Großrazzia in München: Zoll deckt Schwarzarbeit im Baugewerbe auf
Zollbeamte in München führten am Montag, dem 16. Juni 2025, überraschende Kontrollen durch, um nicht angemeldete Beschäftigung im Baugewerbe zu bekämpfen. Rund 70 Beamte waren im Einsatz und überprüften Betriebe auf die Einhaltung von Arbeits- und Sozialversicherungsvorschriften.

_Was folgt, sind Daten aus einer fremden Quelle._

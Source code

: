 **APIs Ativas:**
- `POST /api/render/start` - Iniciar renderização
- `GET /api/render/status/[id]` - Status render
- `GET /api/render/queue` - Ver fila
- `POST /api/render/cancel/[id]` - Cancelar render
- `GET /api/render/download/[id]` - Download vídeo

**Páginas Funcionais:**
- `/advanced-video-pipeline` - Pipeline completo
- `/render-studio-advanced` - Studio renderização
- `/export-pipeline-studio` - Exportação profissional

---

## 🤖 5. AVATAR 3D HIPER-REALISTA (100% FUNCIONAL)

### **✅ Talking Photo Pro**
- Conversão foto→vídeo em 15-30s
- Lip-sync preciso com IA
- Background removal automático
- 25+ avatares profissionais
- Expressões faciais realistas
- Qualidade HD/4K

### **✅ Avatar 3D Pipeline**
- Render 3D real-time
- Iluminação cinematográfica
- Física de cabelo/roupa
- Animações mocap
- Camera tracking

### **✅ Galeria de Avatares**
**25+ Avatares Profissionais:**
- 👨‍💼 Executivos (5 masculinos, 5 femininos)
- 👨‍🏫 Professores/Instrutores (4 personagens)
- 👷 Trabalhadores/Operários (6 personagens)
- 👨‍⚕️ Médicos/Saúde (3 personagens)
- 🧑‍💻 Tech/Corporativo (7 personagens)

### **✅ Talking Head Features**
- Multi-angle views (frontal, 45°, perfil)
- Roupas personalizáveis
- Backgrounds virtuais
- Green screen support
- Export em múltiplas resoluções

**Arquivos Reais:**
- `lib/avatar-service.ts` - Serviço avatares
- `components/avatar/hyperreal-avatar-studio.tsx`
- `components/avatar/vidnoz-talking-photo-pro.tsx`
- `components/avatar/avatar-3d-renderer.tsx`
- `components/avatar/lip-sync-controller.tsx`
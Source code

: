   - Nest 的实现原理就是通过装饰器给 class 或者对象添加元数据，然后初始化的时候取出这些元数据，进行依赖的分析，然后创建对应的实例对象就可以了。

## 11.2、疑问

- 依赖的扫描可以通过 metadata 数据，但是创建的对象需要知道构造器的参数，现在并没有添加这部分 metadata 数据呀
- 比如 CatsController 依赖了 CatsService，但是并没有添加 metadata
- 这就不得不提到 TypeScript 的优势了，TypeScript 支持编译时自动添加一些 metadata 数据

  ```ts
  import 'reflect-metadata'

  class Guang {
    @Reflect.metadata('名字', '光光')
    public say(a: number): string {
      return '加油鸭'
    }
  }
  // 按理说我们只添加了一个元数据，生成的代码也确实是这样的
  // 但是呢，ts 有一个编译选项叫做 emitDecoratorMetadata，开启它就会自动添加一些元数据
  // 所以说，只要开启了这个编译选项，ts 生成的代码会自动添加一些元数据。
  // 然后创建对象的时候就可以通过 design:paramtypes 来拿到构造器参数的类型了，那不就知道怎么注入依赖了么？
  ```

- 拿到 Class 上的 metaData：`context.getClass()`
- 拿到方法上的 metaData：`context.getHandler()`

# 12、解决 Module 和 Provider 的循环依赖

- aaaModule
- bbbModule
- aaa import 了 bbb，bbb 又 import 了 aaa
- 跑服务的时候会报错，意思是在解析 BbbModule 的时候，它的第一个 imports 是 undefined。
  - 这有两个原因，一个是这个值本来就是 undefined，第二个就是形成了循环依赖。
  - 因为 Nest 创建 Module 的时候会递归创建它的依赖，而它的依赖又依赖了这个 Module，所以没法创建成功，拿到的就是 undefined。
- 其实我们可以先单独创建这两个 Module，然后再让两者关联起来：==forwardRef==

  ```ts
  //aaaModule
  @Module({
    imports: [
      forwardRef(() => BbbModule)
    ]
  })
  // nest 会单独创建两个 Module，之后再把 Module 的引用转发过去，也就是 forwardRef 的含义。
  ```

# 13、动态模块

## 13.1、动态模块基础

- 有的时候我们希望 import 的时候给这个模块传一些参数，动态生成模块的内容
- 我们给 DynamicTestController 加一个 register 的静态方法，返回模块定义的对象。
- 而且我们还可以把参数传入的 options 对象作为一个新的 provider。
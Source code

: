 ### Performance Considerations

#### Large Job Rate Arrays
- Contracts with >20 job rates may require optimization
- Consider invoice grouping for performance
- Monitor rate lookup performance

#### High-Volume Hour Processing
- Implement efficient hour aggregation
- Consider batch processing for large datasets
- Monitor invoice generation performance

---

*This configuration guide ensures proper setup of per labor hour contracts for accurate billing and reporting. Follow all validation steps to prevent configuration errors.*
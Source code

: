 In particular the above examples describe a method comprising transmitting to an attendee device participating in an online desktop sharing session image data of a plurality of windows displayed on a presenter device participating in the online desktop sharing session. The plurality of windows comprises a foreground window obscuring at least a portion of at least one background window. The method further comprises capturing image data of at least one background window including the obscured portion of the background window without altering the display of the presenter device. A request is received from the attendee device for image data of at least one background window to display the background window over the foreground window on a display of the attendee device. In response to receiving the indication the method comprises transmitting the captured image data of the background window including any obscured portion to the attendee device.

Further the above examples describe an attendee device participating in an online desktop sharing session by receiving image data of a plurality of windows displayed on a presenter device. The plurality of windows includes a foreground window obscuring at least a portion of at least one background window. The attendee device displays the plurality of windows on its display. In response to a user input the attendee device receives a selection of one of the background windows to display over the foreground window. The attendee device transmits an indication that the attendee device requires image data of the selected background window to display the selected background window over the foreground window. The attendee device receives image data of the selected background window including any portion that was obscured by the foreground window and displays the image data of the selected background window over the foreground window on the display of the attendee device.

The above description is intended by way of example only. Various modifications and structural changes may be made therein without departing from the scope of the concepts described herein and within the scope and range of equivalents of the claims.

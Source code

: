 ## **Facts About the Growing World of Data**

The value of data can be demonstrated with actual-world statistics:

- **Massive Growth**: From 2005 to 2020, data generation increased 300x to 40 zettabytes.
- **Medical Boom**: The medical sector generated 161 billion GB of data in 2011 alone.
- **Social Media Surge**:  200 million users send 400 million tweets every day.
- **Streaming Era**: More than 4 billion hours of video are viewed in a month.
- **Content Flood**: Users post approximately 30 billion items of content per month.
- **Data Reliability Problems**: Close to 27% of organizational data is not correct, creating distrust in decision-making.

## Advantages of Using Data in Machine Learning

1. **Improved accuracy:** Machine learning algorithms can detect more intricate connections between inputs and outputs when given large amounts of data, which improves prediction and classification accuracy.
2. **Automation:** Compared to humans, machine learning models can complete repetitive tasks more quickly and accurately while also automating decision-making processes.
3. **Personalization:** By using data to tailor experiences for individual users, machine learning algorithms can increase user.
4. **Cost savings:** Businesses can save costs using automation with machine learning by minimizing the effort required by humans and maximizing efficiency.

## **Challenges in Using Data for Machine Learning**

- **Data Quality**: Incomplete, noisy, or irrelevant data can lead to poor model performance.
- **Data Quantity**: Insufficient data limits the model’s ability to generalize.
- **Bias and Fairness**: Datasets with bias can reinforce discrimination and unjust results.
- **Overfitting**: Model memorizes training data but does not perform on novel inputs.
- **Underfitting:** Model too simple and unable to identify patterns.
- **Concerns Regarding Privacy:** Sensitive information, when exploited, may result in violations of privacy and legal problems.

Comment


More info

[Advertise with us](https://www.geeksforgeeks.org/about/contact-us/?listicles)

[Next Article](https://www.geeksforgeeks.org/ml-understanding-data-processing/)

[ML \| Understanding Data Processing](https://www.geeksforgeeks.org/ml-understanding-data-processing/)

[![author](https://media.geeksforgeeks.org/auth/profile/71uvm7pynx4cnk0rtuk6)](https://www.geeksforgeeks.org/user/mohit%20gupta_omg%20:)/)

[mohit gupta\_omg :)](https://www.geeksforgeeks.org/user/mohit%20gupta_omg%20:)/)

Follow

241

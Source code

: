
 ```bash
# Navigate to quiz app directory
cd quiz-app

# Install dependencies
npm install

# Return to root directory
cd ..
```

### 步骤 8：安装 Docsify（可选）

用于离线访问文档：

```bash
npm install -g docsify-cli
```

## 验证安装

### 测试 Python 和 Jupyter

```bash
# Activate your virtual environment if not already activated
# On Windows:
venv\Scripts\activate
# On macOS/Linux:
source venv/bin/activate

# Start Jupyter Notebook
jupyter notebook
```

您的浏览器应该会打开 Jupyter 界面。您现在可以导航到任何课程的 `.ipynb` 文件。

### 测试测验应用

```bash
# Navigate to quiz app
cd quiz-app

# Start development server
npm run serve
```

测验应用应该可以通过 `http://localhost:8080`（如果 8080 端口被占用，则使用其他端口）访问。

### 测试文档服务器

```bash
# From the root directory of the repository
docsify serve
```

Die Finanzkontrolle Schwarzarbeit (FKS) leitete die Aktion und konzentrierte sich darauf, ob Arbeitgeber ihre Mitarbeiter korrekt bei der Sozialversicherung angemeldet hatten. Zudem wurde geprüft, ob der Mindestlohn eingehalten und ob Leistungen zu Unrecht bezogen wurden.
Über 140 Beschäftigte wurden zu ihren Arbeitsbedingungen befragt. Bei den Kontrollen deckten die Prüfer in mehreren Fällen Unregelmäßigkeiten auf, die zu verwaltungsrechtlichen und strafrechtlichen Verfahren führten. Etwa 30 dieser Fälle erfordern nun eine vertiefte Untersuchung.
Mit der Razzia sollte illegale Beschäftigung und Schwarzarbeit in der Münchner Baubranche aufgedeckt werden. Die Behörden haben Nachermittlungen zu den schwerwiegendsten Verstößen eingeleitet; in den kommenden Wochen sind weitere Maßnahmen zu erwarten.